This blessed day happens to be February 14, celebrated as Valentine’s Day throughout the western world.
It’s a day where we pledge our undying love to our nearest and dearest, feel brave enough to let someone know how we really feel, and tell our friends we are glad they are in our lives.
Saint Valentine himself was oblivious to the fuss he would cause after his martyrdom. The legend goes that he was a third century Roman saint who performed weddings for soldiers against the Emperor’s orders, was imprisoned for it, then returned sight to his jailer’s blind daughter.
He then made the brave but fateful decision to preach to Emperor Claudius II, who did not take kindly to the conversion attempt. He condemned poor Valentine to death by beating, then beheading.
On the eve of his execution, Valentine wrote a letter to the jailer’s daughter, signed, “From your Valentine.”
Meanwhile, every February the pagan Romans had a charming ceremony known as Lupercalia, which was said to bless women with fertility over the coming year. Pagan priests sacrificed two male goats and a dog, then dressed themselves in the skin. They made whips out of the leftover flesh, then ran around the city flicking women with it to bestow fertility on them. Because nothing says ‘I love you’ like being whipped by a man dressed in a goat carcass.
The pagan tradition was usurped with a day dedicated to Saint Valentine in the 14th century, first mentioned by poet Geoffrey Chaucer in “The Parlement of Foules”. It only took a century for Saint Valentine’s Day to become an occasion for lovers to offer hand-written notes and confectionary to one another.
Since then, you could say we’ve got a little carried away with it. According to the U.S. Retail Advertising and Marketing Association, on average each American spends $116.21 on Valentine’s Day. Collectively, the nation spends $13.19 billion on Valentine’s Day each year, sending180 million cards and giving 196 million roses.
Women buy 85 per cent of cards, while men buy 73 per cent of flowers. Note the difference, because, apparently, 53 per cent of women say they would end their relationship if their significant other did not give them something on February 14. Goodness knows who those women are because most women I know would be single forever under those rules.
Valentine’s Day may be a big day for business, but it’s important that we make it much more than that.
In these days of children being shot in their classroom, and natural disasters wiping out thousands, of divorce rates and homelessness on the rise, we should take any chance we get to put more love out into the world.
This February 14, sure, give your beloved a card, buy a box of chocolates, take them out for dinner.
But also, let’s take the chance to be extra kind to everyone we come into contact with. It doesn’t have to cost money — an act of kindness can take many forms.
Bake a batch of cookies for your neighbour. Write a thank-you note for your garbage collector. Take care of a parking fine for another driver and leave the receipt with an anonymous note.
And if someone does something kind for you, pass it on into the community. Find your own way to show love to your city this month.
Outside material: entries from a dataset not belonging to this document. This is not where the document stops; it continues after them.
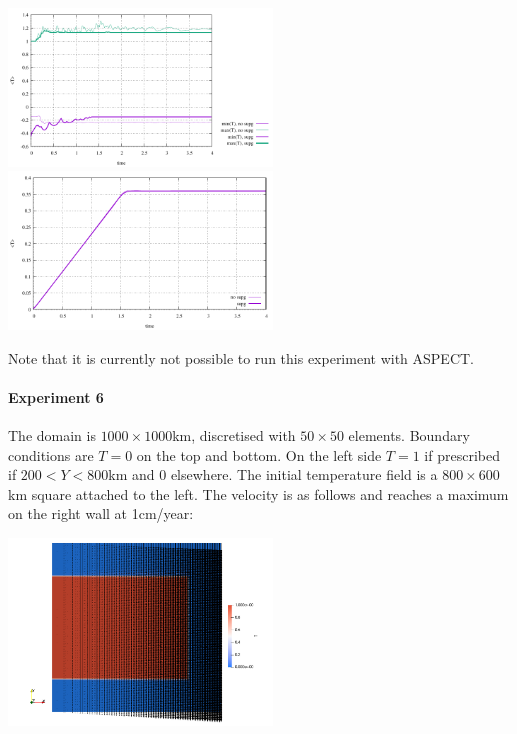 \begin{center}
\includegraphics[width=7cm]{python_codes/fieldstone_43/results/experiment5/stats_T}
\includegraphics[width=7cm]{python_codes/fieldstone_43/results/experiment5/avrg_T}
\end{center}

Note that it is currently not possible to run this experiment with ASPECT.

\paragraph{Experiment 6}

The domain is $1000\times1000$km, discretised with $50\times50$ elements. Boundary conditions are
$T=0$ on the top and bottom. On the left side $T=1$ if prescribed if $200<Y<800$km and 0 elsewhere.
The initial temperature field is a $800\times600$km square attached to the left.
The velocity is as follows and reaches a maximum on the right wall at 1cm/year:

\begin{center}
\includegraphics[width=7cm]{python_codes/fieldstone_43/results/experiment6/setup}
\end{center}

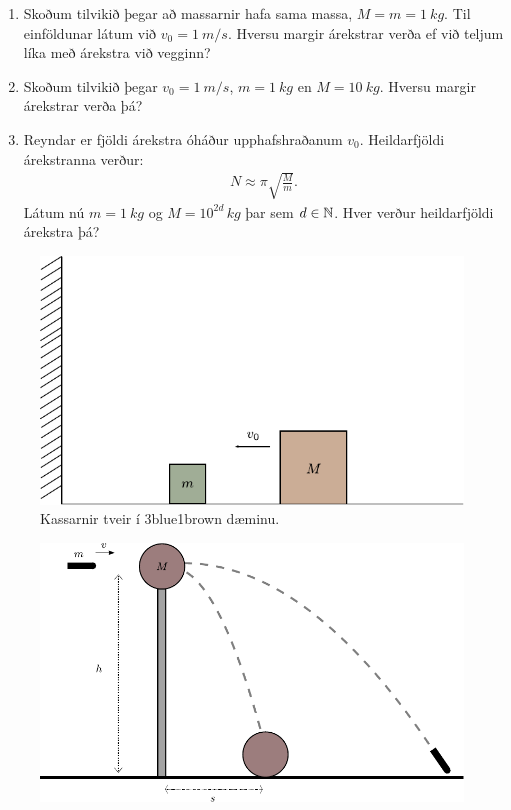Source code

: \ifdefined \wholebook \else\documentclass[oneside]{book}\usepackage{EdlBook}\graphicspath{{figures/}}
\begin{document}
\begin{enumerate}[label = \textbf{Dæmi \thechapter.\arabic*.}]
\begin{enumerate}[label = \textbf{(\alph*)}]
    \item Skoðum tilvikið þegar að massarnir hafa sama massa, $M = m = \SI{1}{kg}$. Til einföldunar látum við $v_0 = \SI{1}{m/s}$. Hversu margir árekstrar verða ef við teljum líka með árekstra við vegginn?
    
    \item Skoðum tilvikið þegar $v_0 = \SI{1}{m/s}$, $m = \SI{1}{kg}$ en $M = \SI{10}{kg}$. Hversu margir árekstrar verða þá?
    
    \item Reyndar er fjöldi árekstra óháður upphafshraðanum $v_0$. Heildarfjöldi árekstranna verður:
    \begin{align*}
        N \approx \pi \sqrt{\frac{M}{m}}.
    \end{align*}
    Látum nú $m = \SI{1}{kg}$ og $M = 10^{2d} \, \si{kg}$ þar sem $d \in \mathbb{N}$. Hver verður heildarfjöldi árekstra þá?
\end{enumerate}


\begin{figure}[H]
    \centering
    \includegraphics[scale = 0.8]{figures/3b1b.pdf}
    \caption{Kassarnir tveir í 3blue1brown dæminu.}
    \label{fig:3blue1brown}
\end{figure}

\begin{minipage}{\linewidth}
\begin{figure}
\centering
\vspace{-0.5cm}
\includegraphics[scale = 0.8]{figures/ipho1966.pdf}
   \label{fig:ipho1966}
\end{figure}


\end{minipage}
\end{enumerate}
\end{document}
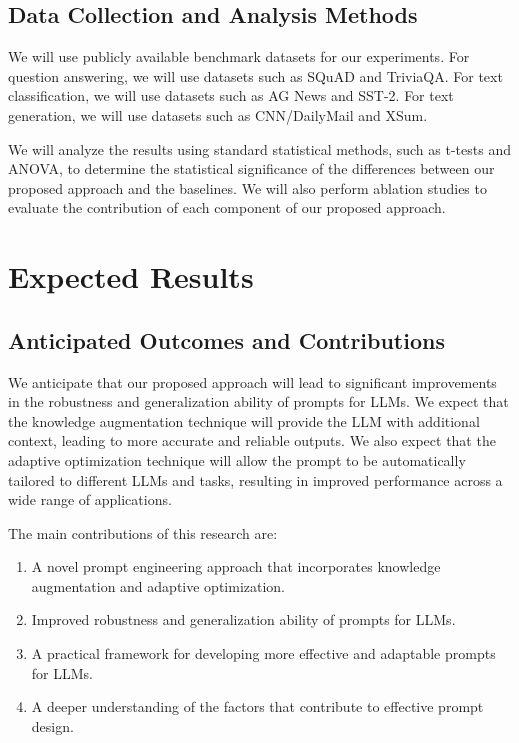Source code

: \documentclass{article}
\begin{document}
\subsection{Data Collection and Analysis Methods}

We will use publicly available benchmark datasets for our experiments. For question answering, we will use datasets such as SQuAD and TriviaQA. For text classification, we will use datasets such as AG News and SST-2. For text generation, we will use datasets such as CNN/DailyMail and XSum.

We will analyze the results using standard statistical methods, such as t-tests and ANOVA, to determine the statistical significance of the differences between our proposed approach and the baselines. We will also perform ablation studies to evaluate the contribution of each component of our proposed approach.

\section{Expected Results}

\subsection{Anticipated Outcomes and Contributions}

We anticipate that our proposed approach will lead to significant improvements in the robustness and generalization ability of prompts for LLMs. We expect that the knowledge augmentation technique will provide the LLM with additional context, leading to more accurate and reliable outputs. We also expect that the adaptive optimization technique will allow the prompt to be automatically tailored to different LLMs and tasks, resulting in improved performance across a wide range of applications.

The main contributions of this research are:

\begin{enumerate}
    \item A novel prompt engineering approach that incorporates knowledge augmentation and adaptive optimization.
    \item Improved robustness and generalization ability of prompts for LLMs.
    \item A practical framework for developing more effective and adaptable prompts for LLMs.
    \item A deeper understanding of the factors that contribute to effective prompt design.
\end{enumerate}
\end{document}

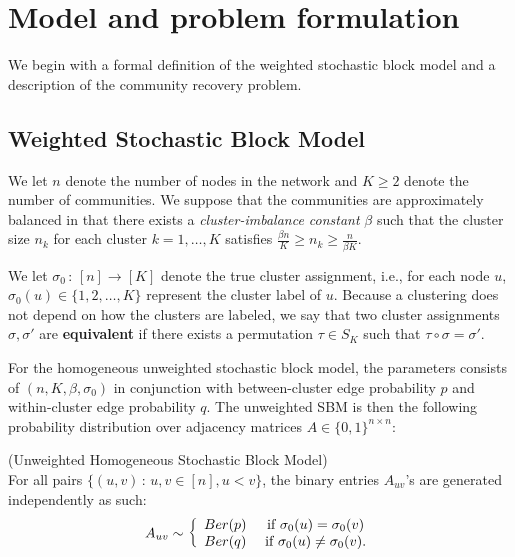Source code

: \documentclass{article}
\begin{document}
\section{Model and problem formulation}
\label{sec:formulation}

We begin with a formal definition of the weighted stochastic block model and a description of the community recovery problem. 

\subsection{Weighted Stochastic Block Model}

We let $n$ denote the number of nodes in the network and $K \geq 2$ denote the number of communities. We suppose that the communities are approximately balanced in that there exists a \emph{cluster-imbalance constant} $\beta$ such that the cluster size $n_k$ for each cluster $k = 1, \dots, K$ satisfies $\frac{\beta n}{K} \geq n_k \geq \frac{n}{\beta K}$.

\begin{definition}
We let $\sigma_0 \,:\, [n] \rightarrow [K]$ denote the true cluster assignment, i.e., for each node $u$, $\sigma_0(u) \in \{1,2, \dots, K\}$ represent the cluster label of $u$. Because a clustering does not depend on how the clusters are labeled, we say that two cluster assignments $\sigma, \sigma'$ are \textbf{equivalent} if there exists a permutation $\tau \in S_K$ such that $\tau \circ \sigma = \sigma'$. \end{definition}


For the homogeneous unweighted stochastic block model, the parameters consists of $(n, K, \beta, \sigma_0)$ in conjunction with between-cluster edge probability $p$ and within-cluster edge probability $q$. The unweighted SBM is then the following probability distribution over adjacency matrices $A \in \{0,1\}^{n \times n}$:

\begin{definition} (Unweighted Homogeneous Stochastic Block Model)\\
For all pairs $\{ (u, v) \,:\, u,v \in [n], u < v \}$, the binary entries $A_{uv}$'s are generated independently as such: 
  \[
A_{uv} \sim \left\{ \begin{array}{cc}
 Ber(p) & \textrm{ if } \sigma_0(u) = \sigma_0(v) \\
 Ber(q) & \textrm{ if } \sigma_0(u) \neq \sigma_0(v). 
\end{array} \right.
\]
\end{definition}
\end{document}

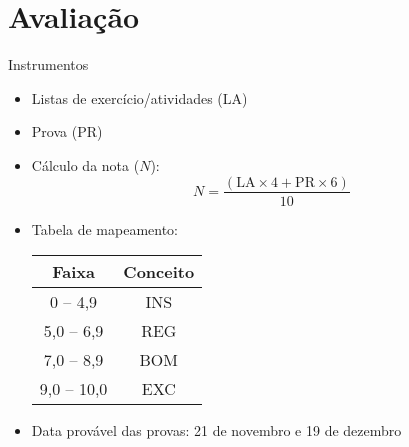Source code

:    \section[ slide = true ]{Avaliação}
      \begin{slide}[toc=]{Instrumentos}
         \begin{itemize}
            \item Listas de exercício/atividades (LA)
            \item Prova (PR)
            \item Cálculo da nota ($N$):
            \begin{equation*}
               N=\frac{( \text{LA} \times 4+ \text{PR} \times 6 )} {10}
            \end{equation*}
            \item Tabela de mapeamento:
            \begin{table}
               \centering
               \begin{tabular}{c|c}
                  \hline%
                  \textbf{Faixa} & \textbf{Conceito}\\
                  \hline
                  0 -- 4,9 & INS\\
                  5,0 -- 6,9 & REG\\
                  7,0 -- 8,9 & BOM\\
                  9,0 -- 10,0 & EXC\\
                  \hline%
               \end{tabular}
            \end{table}    
            \item Data provável das provas: 21 de novembro e 19 de dezembro
           \end{itemize}
      \end{slide}
%      
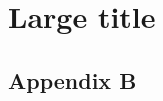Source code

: 
\appendix

\chapter[Short title]{Large title}

\lipsum[1-10]

\clearpage
\section{Appendix B}

\lipsum[5-15]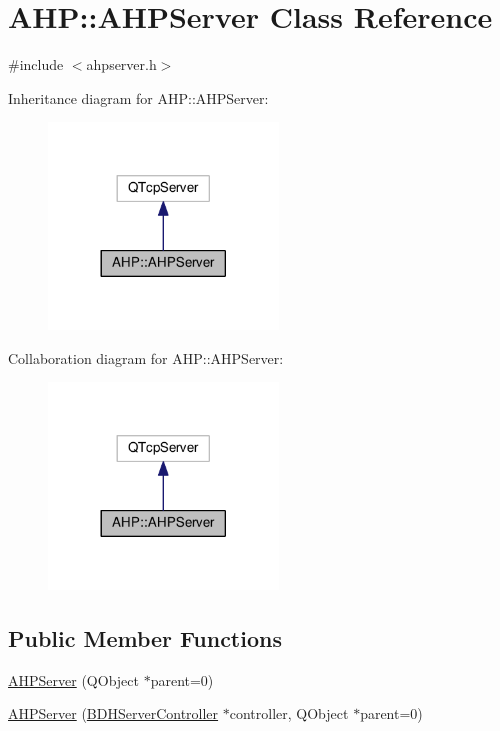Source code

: \hypertarget{class_a_h_p_1_1_a_h_p_server}{}\section{A\+H\+P\+:\+:A\+H\+P\+Server Class Reference}
\label{class_a_h_p_1_1_a_h_p_server}


{\ttfamily \#include $<$ahpserver.\+h$>$}



Inheritance diagram for A\+H\+P\+:\+:A\+H\+P\+Server\+:
\nopagebreak
\begin{figure}[H]
\begin{center}
\leavevmode
\includegraphics[width=173pt]{class_a_h_p_1_1_a_h_p_server__inherit__graph}
\end{center}
\end{figure}


Collaboration diagram for A\+H\+P\+:\+:A\+H\+P\+Server\+:
\nopagebreak
\begin{figure}[H]
\begin{center}
\leavevmode
\includegraphics[width=173pt]{class_a_h_p_1_1_a_h_p_server__coll__graph}
\end{center}
\end{figure}
\subsection*{Public Member Functions}
\begin{DoxyCompactItemize}
\item 
\hyperlink{class_a_h_p_1_1_a_h_p_server_a5da515ca40886e4a67beed9be05faffe}{A\+H\+P\+Server} (Q\+Object $\ast$parent=0)
\item 
\hyperlink{class_a_h_p_1_1_a_h_p_server_ad7a2f1cce813ab6cb71b52e0a954fb1b}{A\+H\+P\+Server} (\hyperlink{class_b_d_h_server_controller}{B\+D\+H\+Server\+Controller} $\ast$controller, Q\+Object $\ast$parent=0)
\end{DoxyCompactItemize}

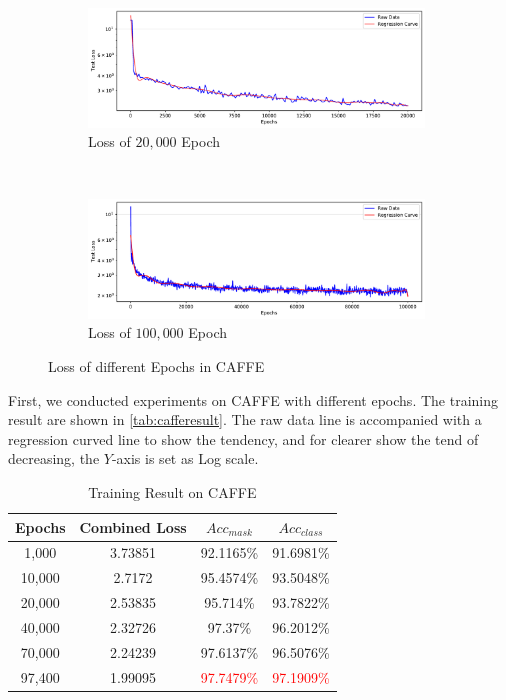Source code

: \begin{spacing}{1.5}
\begin{figure}[ht]
    \centering
    \begin{subfigure}[b]{0.99\textwidth}
        \centering
        \includegraphics[width=0.98\textwidth, fbox]{Chapter5/testloss20000.pdf}
        \caption{Loss of $20,000$ Epoch}
    \end{subfigure}
    \\
    \begin{subfigure}[b]{0.99\textwidth}
        \centering
        \includegraphics[width=0.98\textwidth, fbox]{Chapter5/testloss100000.pdf}
        \caption{Loss of $100,000$ Epoch}
    \end{subfigure}
    \caption{Loss of different Epochs in CAFFE}
    \label{fig:testloss}
\end{figure}


First, we conducted experiments on CAFFE with different epochs. The training result are shown in \autoref{tab:cafferesult}. The raw data line is accompanied with a regression curved line to show the tendency, and for clearer show the tend of decreasing, the $Y$-axis is set as Log scale.

\begin{table}[ht]
\centering
\caption{Training Result on CAFFE}
\label{tab:cafferesult}
\begin{tabular}{@{}cccc@{}}
\toprule
\textbf{Epochs} & \textbf{Combined Loss} & \textbf{$Acc_{mask}$} & \textbf{$Acc_{class}$} \\ \midrule
1,000 & 3.73851 & 92.1165\% & 91.6981\% \\
10,000 & 2.7172 & 95.4574\% & 93.5048\% \\
20,000 & 2.53835 & 95.714\% & 93.7822\% \\
40,000 & 2.32726 & 97.37\% & 96.2012\% \\
70,000 & 2.24239 & 97.6137\% & 96.5076\% \\
97,400 & 1.99095 & \textcolor{red}{97.7479\%} & \textcolor{red}{97.1909\%} \\ \bottomrule
\end{tabular}
\end{table}


\end{spacing}

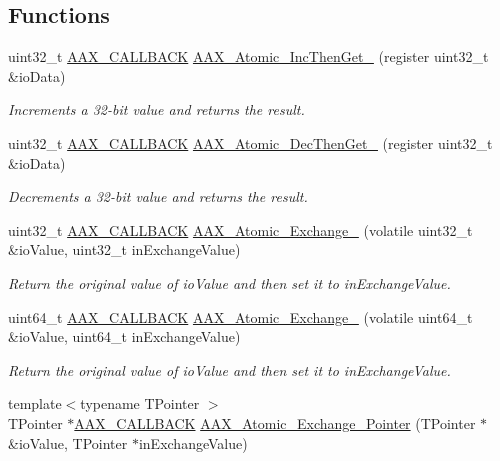 \subsection*{Functions}
\begin{DoxyCompactItemize}
\item 
uint32\+\_\+t \hyperlink{a00149_aaa22112139aa627574b1ef562f579d43}{A\+A\+X\+\_\+\+C\+A\+L\+L\+B\+A\+C\+K} \hyperlink{a00159_ad971a8dca9cea34ca7b3a0082c1c4795}{A\+A\+X\+\_\+\+Atomic\+\_\+\+Inc\+Then\+Get\+\_} (register uint32\+\_\+t \&io\+Data)
\begin{DoxyCompactList}\small\item\em Increments a 32-\/bit value and returns the result. \end{DoxyCompactList}\item 
uint32\+\_\+t \hyperlink{a00149_aaa22112139aa627574b1ef562f579d43}{A\+A\+X\+\_\+\+C\+A\+L\+L\+B\+A\+C\+K} \hyperlink{a00159_a1802487e752c85c59d097b0863bdf471}{A\+A\+X\+\_\+\+Atomic\+\_\+\+Dec\+Then\+Get\+\_} (register uint32\+\_\+t \&io\+Data)
\begin{DoxyCompactList}\small\item\em Decrements a 32-\/bit value and returns the result. \end{DoxyCompactList}\item 
uint32\+\_\+t \hyperlink{a00149_aaa22112139aa627574b1ef562f579d43}{A\+A\+X\+\_\+\+C\+A\+L\+L\+B\+A\+C\+K} \hyperlink{a00159_a44eb82707be40dd559db9051317c10d0}{A\+A\+X\+\_\+\+Atomic\+\_\+\+Exchange\+\_} (volatile uint32\+\_\+t \&io\+Value, uint32\+\_\+t in\+Exchange\+Value)
\begin{DoxyCompactList}\small\item\em Return the original value of io\+Value and then set it to in\+Exchange\+Value. \end{DoxyCompactList}\item 
uint64\+\_\+t \hyperlink{a00149_aaa22112139aa627574b1ef562f579d43}{A\+A\+X\+\_\+\+C\+A\+L\+L\+B\+A\+C\+K} \hyperlink{a00159_a0a683337ef8627f1e2b01e69d5f11cb0}{A\+A\+X\+\_\+\+Atomic\+\_\+\+Exchange\+\_} (volatile uint64\+\_\+t \&io\+Value, uint64\+\_\+t in\+Exchange\+Value)
\begin{DoxyCompactList}\small\item\em Return the original value of io\+Value and then set it to in\+Exchange\+Value. \end{DoxyCompactList}\item 
{\footnotesize template$<$typename T\+Pointer $>$ }\\T\+Pointer $\ast$\hyperlink{a00149_aaa22112139aa627574b1ef562f579d43}{A\+A\+X\+\_\+\+C\+A\+L\+L\+B\+A\+C\+K} \hyperlink{a00159_a02803b3ea269d4ed4758a91eec9fa46c}{A\+A\+X\+\_\+\+Atomic\+\_\+\+Exchange\+\_\+\+Pointer} (T\+Pointer $\ast$\&io\+Value, T\+Pointer $\ast$in\+Exchange\+Value)

\end{DoxyCompactItemize}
The United Way of Cranbrook and Kimberley has agreed to document these random acts of kindness as they pop up around the community. Through the month of February, you can visit the office on Baker Street, by HSBC, to record a kindness you have performed or received on a heart-shaped post-it note, which will be added to a window display. If you can’t get to the office, post your kindness to the United Way Facebook page at www.facebook.com/ourunitedway.
It’s a tradition that Saint Valentine could really get behind.